Lawrence Hargrave Drive, part of the Grand Pacific Drive, is a scenic coastal road and popular tourist drive connecting the northernmost suburbs of Wollongong, New South Wales, Australia, to Wollongong, in the south, and Sydney, in the north. The road was originally constructed in the 1870s as Lower Coast Road, until it was renamed in 1947 after Lawrence Hargrave, an Australian aviation pioneer and explorer who had a house at Stanwell Park and flew his devices from Bald Hill.

Route
The road begins at the Old Princes Highway, Helensburgh (Princes Motorway exit) and passes through Stanwell Tops to descend the steep Illawarra Escarpment at Bald Hill, the site of a spectacular lookout and hang gliding area.

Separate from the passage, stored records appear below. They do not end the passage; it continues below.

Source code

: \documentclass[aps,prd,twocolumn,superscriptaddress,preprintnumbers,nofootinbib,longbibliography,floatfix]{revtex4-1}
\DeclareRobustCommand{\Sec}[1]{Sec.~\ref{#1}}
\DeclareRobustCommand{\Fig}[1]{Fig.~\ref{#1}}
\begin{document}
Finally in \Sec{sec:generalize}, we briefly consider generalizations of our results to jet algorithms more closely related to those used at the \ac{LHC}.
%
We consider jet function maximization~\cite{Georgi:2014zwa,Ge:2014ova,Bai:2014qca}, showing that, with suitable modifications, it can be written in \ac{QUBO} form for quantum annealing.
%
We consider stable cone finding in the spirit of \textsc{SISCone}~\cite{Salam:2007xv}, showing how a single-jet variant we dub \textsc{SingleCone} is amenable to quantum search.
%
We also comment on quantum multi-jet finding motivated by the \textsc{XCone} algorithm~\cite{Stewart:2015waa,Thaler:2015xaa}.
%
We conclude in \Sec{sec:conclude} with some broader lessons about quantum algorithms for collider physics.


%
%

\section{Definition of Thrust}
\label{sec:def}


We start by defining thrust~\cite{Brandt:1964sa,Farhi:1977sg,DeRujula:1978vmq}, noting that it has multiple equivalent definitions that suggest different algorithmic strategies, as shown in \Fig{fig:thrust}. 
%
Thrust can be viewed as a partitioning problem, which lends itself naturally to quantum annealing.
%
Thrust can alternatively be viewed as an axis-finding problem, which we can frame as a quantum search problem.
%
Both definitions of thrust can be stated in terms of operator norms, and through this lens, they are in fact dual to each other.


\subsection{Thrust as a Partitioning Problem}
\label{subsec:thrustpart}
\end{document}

The road then passes south through Stanwell Park and Coalcliff to cross the Sea Cliff Bridge and adjoining Lawrence Hargrave Drive Bridge. Together, the Sea Cliff Bridge and Lawrence Hargrave Drive Bridge construction were completed in December 2005, replacing the former cliff-hugging route which was prone to rockfalls and consequent closures. Remnants of the former road can still be seen to this day, including some of the guard rail and most of the road section which is now overgrown with trees and ridden with boulders and rocks that have fallen freely since the roads closure, essentially acting as a ditch.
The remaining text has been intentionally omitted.